Sérgio - Os brasileiros, em geral, desconhecem o Espírito Santo. Um dia, em Porto Alegre, um motorista de táxi, curioso com o meu sotaque, perguntou se eu era mineiro ou carioca.  A cara dele se transformou em interrogação quando falei que era do Espírito Santo. “Fica no Nordeste?’, ousou perguntar. Acho que a falta de um bom time de futebol no Estado, disputando o Brasileirão, é uma das causas deste desconhecimento. Esperemos que as recentes descobertas de gás e petróleo mudem essa visão. Observo que até mesmo em notícias na TV a nossa capital é sempre citada como “Vitória do Espírito Santo”. Sem isso, o brasileiro comum pode achar que é Vitória da Conquista ou Vitória de Santo Antão. O jornal “O Pasquim”, em seu auge, disse que a única serventia do Espírito Santo era separar a Bahia do Rio de Janeiro. A exceção, claro, é Cachoeiro. A cidade é conhecida em todo o país. Apenas os mineiros tendem achar que Rubem Braga é mineiro.
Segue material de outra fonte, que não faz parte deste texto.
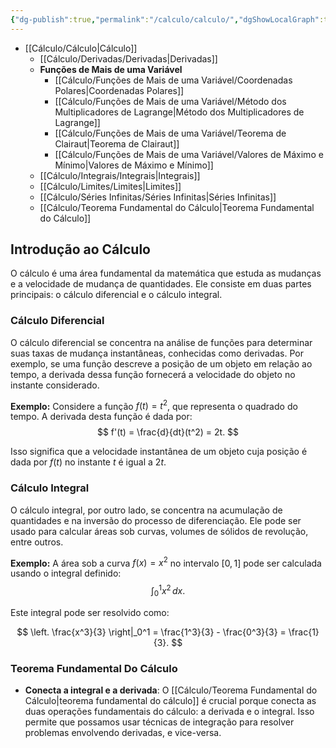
 ```yaml
---
{"dg-publish":true,"permalink":"/calculo/calculo/","dgShowLocalGraph":true,"created":"2025-05-20T13:30:39.089-03:00"}
---
```





- [[Cálculo/Cálculo\|Cálculo]]
	- [[Cálculo/Derivadas/Derivadas\|Derivadas]]
	- **Funções de Mais de uma Variável**
		- [[Cálculo/Funções de Mais de uma Variável/Coordenadas Polares\|Coordenadas Polares]]
		- [[Cálculo/Funções de Mais de uma Variável/Método dos Multiplicadores de Lagrange\|Método dos Multiplicadores de Lagrange]]
		- [[Cálculo/Funções de Mais de uma Variável/Teorema de Clairaut\|Teorema de Clairaut]]
		- [[Cálculo/Funções de Mais de uma Variável/Valores de Máximo e Mínimo\|Valores de Máximo e Mínimo]]
	- [[Cálculo/Integrais/Integrais\|Integrais]]
	- [[Cálculo/Limites/Limites\|Limites]]
	- [[Cálculo/Séries Infinitas/Séries Infinitas\|Séries Infinitas]]
	- [[Cálculo/Teorema Fundamental do Cálculo\|Teorema Fundamental do Cálculo]]



## Introdução ao Cálculo

O cálculo é uma área fundamental da matemática que estuda as mudanças e a velocidade de mudança de quantidades. Ele consiste em duas partes principais: o cálculo diferencial e o cálculo integral.

### Cálculo Diferencial

O cálculo diferencial se concentra na análise de funções para determinar suas taxas de mudança instantâneas, conhecidas como derivadas. Por exemplo, se uma função descreve a posição de um objeto em relação ao tempo, a derivada dessa função fornecerá a velocidade do objeto no instante considerado.

**Exemplo:**
Considere a função $f(t) = t^2$, que representa o quadrado do tempo. A derivada desta função é dada por:
$$
f'(t) = \frac{d}{dt}(t^2) = 2t.
$$

Isso significa que a velocidade instantânea de um objeto cuja posição é dada por $f(t)$ no instante $t$ é igual a $2t$.

### Cálculo Integral

O cálculo integral, por outro lado, se concentra na acumulação de quantidades e na inversão do processo de diferenciação. Ele pode ser usado para calcular áreas sob curvas, volumes de sólidos de revolução, entre outros.

**Exemplo:**
A área sob a curva $f(x) = x^2$ no intervalo $[0, 1]$ pode ser calculada usando o integral definido:
$$
\int_{0}^{1} x^2 \, dx.
$$

Este integral pode ser resolvido como:

$$
\left. \frac{x^3}{3} \right|_0^1 = \frac{1^3}{3} - \frac{0^3}{3} = \frac{1}{3}.
$$

### Teorema Fundamental Do Cálculo

- **Conecta a integral e a derivada**: O [[Cálculo/Teorema Fundamental do Cálculo\|teorema fundamental do cálculo]] é crucial porque conecta as duas operações fundamentais do cálculo: a derivada e o integral. Isso permite que possamos usar técnicas de integração para resolver problemas envolvendo derivadas, e vice-versa.
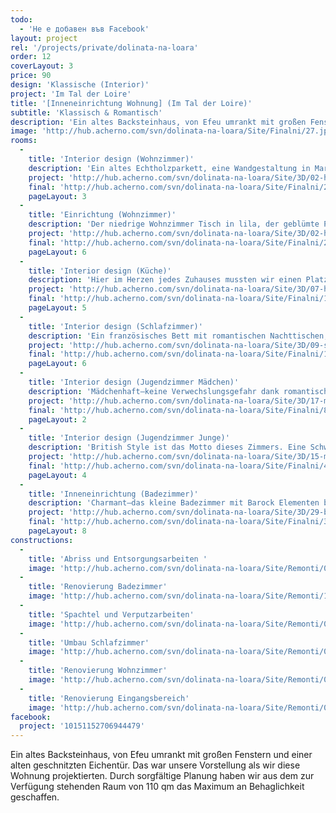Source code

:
 ```yaml
---
todo: 
  - 'Не е добавен във Facebook'
layout: project
rel: '/projects/private/dolinata-na-loara'
order: 12
coverLayout: 3
price: 90
design: 'Klassische (Interior)'
project: 'Im Tal der Loire'
title: '[Inneneinrichtung Wohnung] (Im Tal der Loire)'
subtitle: 'Klassisch & Romantisch'
description: 'Ein altes Backsteinhaus, von Efeu umrankt mit großen Fenstern und einer alten geschnitzten Eichentür. Das war unsere Vorstellung als wir diese Wohnung projektierten.'
image: 'http://hub.acherno.com/svn/dolinata-na-loara/Site/Finalni/27.jpg'
rooms:
  -
    title: 'Interior design (Wohnzimmer)'
    description: 'Ein altes Echtholzparkett, eine Wandgestaltung in Marmor Optik, dekorative Profile und viele verspielte Details geben diesem Arrangements eine heimelige Note.'
    project: 'http://hub.acherno.com/svn/dolinata-na-loara/Site/3D/02-h_f.jpg'
    final: 'http://hub.acherno.com/svn/dolinata-na-loara/Site/Finalni/29.jpg'
    pageLayout: 3
  -    
    title: 'Einrichtung (Wohnzimmer)'
    description: 'Der niedrige Wohnzimmer Tisch in lila, der geblümte Polstersessel und die kleinen Dekokissen mit ihrem fröhlichen Rosendessin, laden dich zu einem Tee aus edlem Porzellan ein und lassen dich entspannt das Rundherum vergessen.'
    project: 'http://hub.acherno.com/svn/dolinata-na-loara/Site/3D/02-h_f.jpg'
    final: 'http://hub.acherno.com/svn/dolinata-na-loara/Site/Finalni/28.jpg'
    pageLayout: 6
  -
    title: 'Interior design (Küche)'
    description: 'Hier im Herzen jedes Zuhauses mussten wir einen Platz für alles Notwendige finden. Hier, wo die Familienabendessen zubereitet, wo jeden Abend Geschichten erzählt werden und wo an Festen die ganze Familie Beisammen ist.  Hier, wo das Schöne auch praktisch sein muss, wo die Naturstein-Arbeitsplatte schöne Details offenbart und die Tischplatte aus einem angenehmen Massivholz ist.'
    project: 'http://hub.acherno.com/svn/dolinata-na-loara/Site/3D/07-h_f.jpg'
    final: 'http://hub.acherno.com/svn/dolinata-na-loara/Site/Finalni/19.jpg'
    pageLayout: 5
  -
    title: 'Interior design (Schlafzimmer)'
    description: 'Ein französisches Bett mit romantischen Nachttischen, dezente Wandfarbe in Wischtechnik, imposante Vorhänge und ein Kronleuchter. Zusammen mit dem passenden Sekretär und den alten schwarz-weiß Fotografien entsteht ein stimmiges Schlafzimmerkonzept.'
    project: 'http://hub.acherno.com/svn/dolinata-na-loara/Site/3D/09-s_f.jpg'
    final: 'http://hub.acherno.com/svn/dolinata-na-loara/Site/Finalni/12.jpg'
    pageLayout: 6
  -
    title: 'Interior design (Jugendzimmer Mädchen)'
    description: 'Mädchenhaft–keine Verwechslungsgefahr dank romantischen rosa Vorhänge und einem weißen französischen Bett. Eine Steinwand setzt einen Kontrast zu dem kindlich verspielten lila Hintergrund.'
    project: 'http://hub.acherno.com/svn/dolinata-na-loara/Site/3D/17-m2_f.jpg'
    final: 'http://hub.acherno.com/svn/dolinata-na-loara/Site/Finalni/8.jpg'
    pageLayout: 2
  -
    title: 'Interior design (Jugendzimmer Junge)'
    description: 'British Style ist das Motto dieses Zimmers. Eine Schwarz-weiße Fototapete in Comic Style, ein Teppich mit dem Union Jack und ein Sitzsack in XXL machen dieses Teenagerzimmer einzigartig! Ein Mix aus Spannung, Individualität und Verspieltheit–eine Beschreibung die zu jedem Teenager passt.'
    project: 'http://hub.acherno.com/svn/dolinata-na-loara/Site/3D/15-m1_f.jpg'
    final: 'http://hub.acherno.com/svn/dolinata-na-loara/Site/Finalni/4.jpg'
    pageLayout: 4
  - 
    title: 'Inneneinrichtung (Badezimmer)'
    description: 'Charmant–das kleine Badezimmer mit Barock Elementen bietet einen hohen Wohlfühlfaktor. Florale Fließen und Familienfotos geben dem Raum eine persönliche Note.'
    project: 'http://hub.acherno.com/svn/dolinata-na-loara/Site/3D/29-b_f.jpg'
    final: 'http://hub.acherno.com/svn/dolinata-na-loara/Site/Finalni/33.jpg'
    pageLayout: 8
constructions:
  -
    title: 'Abriss und Entsorgungsarbeiten '
    image: 'http://hub.acherno.com/svn/dolinata-na-loara/Site/Remonti/01-r.JPG'
  -
    title: 'Renovierung Badezimmer'
    image: 'http://hub.acherno.com/svn/dolinata-na-loara/Site/Remonti/12-r.JPG'
  -
    title: 'Spachtel und Verputzarbeiten'
    image: 'http://hub.acherno.com/svn/dolinata-na-loara/Site/Remonti/09-r.JPG'
  -
    title: 'Umbau Schlafzimmer'
    image: 'http://hub.acherno.com/svn/dolinata-na-loara/Site/Remonti/05-r.JPG'
  -
    title: 'Renovierung Wohnzimmer'
    image: 'http://hub.acherno.com/svn/dolinata-na-loara/Site/Remonti/03-r.JPG'
  - 
    title: 'Renovierung Eingangsbereich'
    image: 'http://hub.acherno.com/svn/dolinata-na-loara/Site/Remonti/06-r.JPG'
facebook:
  project: '10151152706944479'
---
```

Ein altes Backsteinhaus, von Efeu umrankt mit großen Fenstern und einer alten geschnitzten Eichentür. Das war unsere Vorstellung als wir diese Wohnung projektierten. 
Durch sorgfältige Planung haben wir aus dem zur Verfügung stehenden Raum von 110 qm das Maximum an Behaglichkeit geschaffen.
Mas esse desconhecimento do Espírito Santo tem raízes históricas. Espremido entre o Rio de Janeiro, Minas e Bahia, três estados de grande importância política na história do país e absorvedores dos recursos destinados ao Sudeste, a situação geográfica capixaba me lembra a velha piada mexicana sobre as causas do subdesenvolvimento do país: “tan lejos de Dios e tan cerca de los Estados Unidos” ( tão longe de Deus e tão perto dos Estados Unidos).